### Assignment
The full set of records below is to be reproduced without a single alteration.

Source texts of formatted documents

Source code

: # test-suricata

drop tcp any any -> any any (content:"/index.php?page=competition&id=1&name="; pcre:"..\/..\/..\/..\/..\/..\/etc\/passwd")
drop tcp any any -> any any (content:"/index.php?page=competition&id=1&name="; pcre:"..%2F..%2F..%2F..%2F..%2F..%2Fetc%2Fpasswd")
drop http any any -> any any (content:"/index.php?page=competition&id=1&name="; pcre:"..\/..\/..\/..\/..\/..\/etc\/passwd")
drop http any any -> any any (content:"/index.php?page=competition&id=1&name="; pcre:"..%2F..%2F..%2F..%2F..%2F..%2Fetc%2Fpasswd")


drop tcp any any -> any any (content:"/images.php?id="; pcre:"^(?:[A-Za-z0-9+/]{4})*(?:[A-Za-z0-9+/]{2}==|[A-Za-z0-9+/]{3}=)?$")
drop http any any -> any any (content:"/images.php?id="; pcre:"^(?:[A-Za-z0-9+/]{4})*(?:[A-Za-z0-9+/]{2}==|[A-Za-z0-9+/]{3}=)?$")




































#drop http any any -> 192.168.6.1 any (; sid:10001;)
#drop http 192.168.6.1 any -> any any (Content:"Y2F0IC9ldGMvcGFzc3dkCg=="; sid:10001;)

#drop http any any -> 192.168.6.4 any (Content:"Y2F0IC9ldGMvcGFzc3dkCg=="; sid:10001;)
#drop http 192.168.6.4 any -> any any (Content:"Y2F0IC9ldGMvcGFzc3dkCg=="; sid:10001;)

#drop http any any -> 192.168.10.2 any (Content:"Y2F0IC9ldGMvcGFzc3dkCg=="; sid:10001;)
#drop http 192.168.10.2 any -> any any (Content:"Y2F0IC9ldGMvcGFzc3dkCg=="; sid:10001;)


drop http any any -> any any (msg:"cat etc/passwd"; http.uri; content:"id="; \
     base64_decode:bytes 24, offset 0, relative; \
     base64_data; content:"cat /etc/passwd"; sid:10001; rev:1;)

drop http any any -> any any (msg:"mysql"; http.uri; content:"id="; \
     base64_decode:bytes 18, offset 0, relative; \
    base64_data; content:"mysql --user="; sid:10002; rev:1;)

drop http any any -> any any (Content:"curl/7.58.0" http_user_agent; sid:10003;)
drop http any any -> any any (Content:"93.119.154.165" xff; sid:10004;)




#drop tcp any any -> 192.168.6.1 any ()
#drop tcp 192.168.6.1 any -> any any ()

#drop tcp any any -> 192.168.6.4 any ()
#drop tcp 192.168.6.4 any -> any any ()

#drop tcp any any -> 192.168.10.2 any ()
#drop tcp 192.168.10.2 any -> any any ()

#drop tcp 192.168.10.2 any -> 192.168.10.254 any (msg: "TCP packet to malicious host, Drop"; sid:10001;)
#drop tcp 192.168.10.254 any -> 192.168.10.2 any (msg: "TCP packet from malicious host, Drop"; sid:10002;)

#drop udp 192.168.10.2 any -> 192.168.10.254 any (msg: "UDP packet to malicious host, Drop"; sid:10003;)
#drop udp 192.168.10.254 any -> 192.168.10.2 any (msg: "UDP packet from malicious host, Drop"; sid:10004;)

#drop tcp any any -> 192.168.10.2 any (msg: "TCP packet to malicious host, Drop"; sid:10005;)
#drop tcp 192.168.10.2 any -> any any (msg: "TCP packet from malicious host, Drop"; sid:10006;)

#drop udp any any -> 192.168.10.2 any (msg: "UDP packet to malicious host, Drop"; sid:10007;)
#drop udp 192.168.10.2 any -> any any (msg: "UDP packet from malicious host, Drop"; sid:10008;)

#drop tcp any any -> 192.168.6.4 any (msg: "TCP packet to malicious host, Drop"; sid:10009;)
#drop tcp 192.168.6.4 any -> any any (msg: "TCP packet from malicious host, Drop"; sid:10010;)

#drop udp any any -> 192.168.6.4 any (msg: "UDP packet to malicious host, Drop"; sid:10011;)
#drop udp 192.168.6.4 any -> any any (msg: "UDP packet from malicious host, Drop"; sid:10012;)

### Result of this task
Source code

: # test-suricata

drop tcp any any -> any any (content:"/index.php?page=competition&id=1&name="; pcre:"..\/..\/..\/..\/..\/..\/etc\/passwd")
drop tcp any any -> any any (content:"/index.php?page=competition&id=1&name="; pcre:"..%2F..%2F..%2F..%2F..%2F..%2Fetc%2Fpasswd")
drop http any any -> any any (content:"/index.php?page=competition&id=1&name="; pcre:"..\/..\/..\/..\/..\/..\/etc\/passwd")
drop http any any -> any any (content:"/index.php?page=competition&id=1&name="; pcre:"..%2F..%2F..%2F..%2F..%2F..%2Fetc%2Fpasswd")


drop tcp any any -> any any (content:"/images.php?id="; pcre:"^(?:[A-Za-z0-9+/]{4})*(?:[A-Za-z0-9+/]{2}==|[A-Za-z0-9+/]{3}=)?$")
drop http any any -> any any (content:"/images.php?id="; pcre:"^(?:[A-Za-z0-9+/]{4})*(?:[A-Za-z0-9+/]{2}==|[A-Za-z0-9+/]{3}=)?$")




































#drop http any any -> 192.168.6.1 any (; sid:10001;)
#drop http 192.168.6.1 any -> any any (Content:"Y2F0IC9ldGMvcGFzc3dkCg=="; sid:10001;)

#drop http any any -> 192.168.6.4 any (Content:"Y2F0IC9ldGMvcGFzc3dkCg=="; sid:10001;)
#drop http 192.168.6.4 any -> any any (Content:"Y2F0IC9ldGMvcGFzc3dkCg=="; sid:10001;)

#drop http any any -> 192.168.10.2 any (Content:"Y2F0IC9ldGMvcGFzc3dkCg=="; sid:10001;)
#drop http 192.168.10.2 any -> any any (Content:"Y2F0IC9ldGMvcGFzc3dkCg=="; sid:10001;)


drop http any any -> any any (msg:"cat etc/passwd"; http.uri; content:"id="; \
     base64_decode:bytes 24, offset 0, relative; \
     base64_data; content:"cat /etc/passwd"; sid:10001; rev:1;)

drop http any any -> any any (msg:"mysql"; http.uri; content:"id="; \
     base64_decode:bytes 18, offset 0, relative; \
    base64_data; content:"mysql --user="; sid:10002; rev:1;)

drop http any any -> any any (Content:"curl/7.58.0" http_user_agent; sid:10003;)
drop http any any -> any any (Content:"93.119.154.165" xff; sid:10004;)




#drop tcp any any -> 192.168.6.1 any ()
#drop tcp 192.168.6.1 any -> any any ()

#drop tcp any any -> 192.168.6.4 any ()
#drop tcp 192.168.6.4 any -> any any ()

#drop tcp any any -> 192.168.10.2 any ()
#drop tcp 192.168.10.2 any -> any any ()

#drop tcp 192.168.10.2 any -> 192.168.10.254 any (msg: "TCP packet to malicious host, Drop"; sid:10001;)
#drop tcp 192.168.10.254 any -> 192.168.10.2 any (msg: "TCP packet from malicious host, Drop"; sid:10002;)

#drop udp 192.168.10.2 any -> 192.168.10.254 any (msg: "UDP packet to malicious host, Drop"; sid:10003;)
#drop udp 192.168.10.254 any -> 192.168.10.2 any (msg: "UDP packet from malicious host, Drop"; sid:10004;)

#drop tcp any any -> 192.168.10.2 any (msg: "TCP packet to malicious host, Drop"; sid:10005;)
#drop tcp 192.168.10.2 any -> any any (msg: "TCP packet from malicious host, Drop"; sid:10006;)

#drop udp any any -> 192.168.10.2 any (msg: "UDP packet to malicious host, Drop"; sid:10007;)
#drop udp 192.168.10.2 any -> any any (msg: "UDP packet from malicious host, Drop"; sid:10008;)

#drop tcp any any -> 192.168.6.4 any (msg: "TCP packet to malicious host, Drop"; sid:10009;)
#drop tcp 192.168.6.4 any -> any any (msg: "TCP packet from malicious host, Drop"; sid:10010;)

#drop udp any any -> 192.168.6.4 any (msg: "UDP packet to malicious host, Drop"; sid:10011;)
#drop udp 192.168.6.4 any -> any any (msg: "UDP packet from malicious host, Drop"; sid:10012;)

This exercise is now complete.